Según quienes les conocen, J.P. y C.C. son muy catalanistas, amantes de Barcelona en particular y, «antes de que nacieran los niños, una pareja muy vital y aventurera a la que le gustaba mucho el deporte, sobre todo el ciclismo y la montaña. Sin embargo, con el nacimiento de los dos niños se fueron haciendo cada vez más conservadores y se acostumbraron a una vida más tranquila y hogareña». A pesar de esto, a día de hoy J.P. continúa siendo bastante atleta. Participa activamente en el equipo de hockey donde jugaba su hijo y va con frecuencia a un gimnasio de su calle. En él, confirman el carácter introvertido de J.P., ya que no suele interactuar con los demás socios del centro. Lo que sí reconocen sus vecinos es que es muy aficionado a salir a pasear en bicicleta por los alrededores de su residencia. A veces, también con sus hijos.
Precisamente uno de estos paseos en bicicleta fue lo que, no hace demasiado, llamó la atención de una de las vecinas de la familia. Una tarde, M.P. salió con su padre a dar un paseo en bicicleta. Al volver, según aseguró esta vecina, pudo comprobar que el niño llevaba un objeto extraño en el cuadro de su bicicleta. Al fijarse un poco más, pudo comprobar que «era una ballesta lo que el niño llevaba con él». La vecina no reconoció de qué tipo era esta «arma», pero sí recuerda lo mucho que le impactó ver al joven con un objeto tan peligroso y, más aún, recordarlo tras conocer los hechos del pasado lunes en el Joan Fuster.

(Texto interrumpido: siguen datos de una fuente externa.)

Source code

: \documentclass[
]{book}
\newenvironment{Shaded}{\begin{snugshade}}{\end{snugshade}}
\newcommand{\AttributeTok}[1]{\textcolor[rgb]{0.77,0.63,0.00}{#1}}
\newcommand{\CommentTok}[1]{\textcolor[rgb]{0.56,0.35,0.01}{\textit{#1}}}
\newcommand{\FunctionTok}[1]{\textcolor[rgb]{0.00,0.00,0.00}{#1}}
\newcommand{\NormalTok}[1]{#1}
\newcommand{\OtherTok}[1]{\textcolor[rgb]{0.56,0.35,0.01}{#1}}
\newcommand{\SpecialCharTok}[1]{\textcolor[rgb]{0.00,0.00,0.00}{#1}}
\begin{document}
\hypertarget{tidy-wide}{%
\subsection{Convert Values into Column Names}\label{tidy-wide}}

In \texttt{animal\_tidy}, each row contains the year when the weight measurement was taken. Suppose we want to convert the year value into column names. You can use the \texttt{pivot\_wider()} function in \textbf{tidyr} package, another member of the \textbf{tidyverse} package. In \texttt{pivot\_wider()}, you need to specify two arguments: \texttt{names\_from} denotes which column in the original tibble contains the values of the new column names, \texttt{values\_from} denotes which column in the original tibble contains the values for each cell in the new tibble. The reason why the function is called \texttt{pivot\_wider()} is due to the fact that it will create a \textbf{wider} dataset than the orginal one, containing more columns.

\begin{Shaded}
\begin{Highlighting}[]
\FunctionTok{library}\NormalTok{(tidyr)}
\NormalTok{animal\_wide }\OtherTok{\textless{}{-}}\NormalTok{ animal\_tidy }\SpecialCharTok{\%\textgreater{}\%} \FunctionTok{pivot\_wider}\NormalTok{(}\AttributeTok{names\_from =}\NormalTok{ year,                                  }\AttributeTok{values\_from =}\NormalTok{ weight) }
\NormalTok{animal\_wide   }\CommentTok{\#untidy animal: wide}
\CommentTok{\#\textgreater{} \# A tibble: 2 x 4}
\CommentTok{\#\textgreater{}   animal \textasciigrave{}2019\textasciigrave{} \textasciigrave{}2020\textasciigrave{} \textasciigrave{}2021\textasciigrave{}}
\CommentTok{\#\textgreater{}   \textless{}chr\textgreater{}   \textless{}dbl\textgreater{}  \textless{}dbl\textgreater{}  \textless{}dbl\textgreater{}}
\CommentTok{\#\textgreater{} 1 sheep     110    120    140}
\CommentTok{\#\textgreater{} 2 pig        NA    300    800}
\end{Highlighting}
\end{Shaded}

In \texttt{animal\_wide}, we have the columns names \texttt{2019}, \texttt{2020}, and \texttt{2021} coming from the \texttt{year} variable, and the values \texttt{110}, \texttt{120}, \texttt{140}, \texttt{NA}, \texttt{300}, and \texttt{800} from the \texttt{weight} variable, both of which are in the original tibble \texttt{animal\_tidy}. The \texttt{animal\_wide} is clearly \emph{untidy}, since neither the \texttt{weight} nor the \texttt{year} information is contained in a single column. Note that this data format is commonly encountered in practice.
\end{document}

Pero esto no fue lo único que llamó la atención de sus vecinos. M.P., que hasta el momento había sido un adolescente completamente normal, al que reconocían los dueños de los quioscos de su calle porque acudía a ellos para comprar golosinas desde pequeño, comenzó a ponerse muy frecuentemente una chaqueta militar, casi a modo de uniforme. Sin que sus vecinos conocieran el motivo, lo hizo prácticamente a diario, día tras día durante semanas. Hasta que llegó la mañana del 20 de abril, en la que su profesor de Educación Física le reconoció gracias a ella. Minutos después, David Jurado, el profesor, frustraría su intento de preparar un cóctel molotov en el instituto.
A estas alturas, después de conocer lo sucedido, parece que todos los elementos que se unieron aquella mañana en la que Abel Martínez perdió la vida fueron fraguándose poco a poco. Cada uno de manera independiente hasta unirse en una tragedia para la que todavía no hay una respuesta racional convincente ni para los médicos ni para los testigos. Ni, desde luego, para la familia.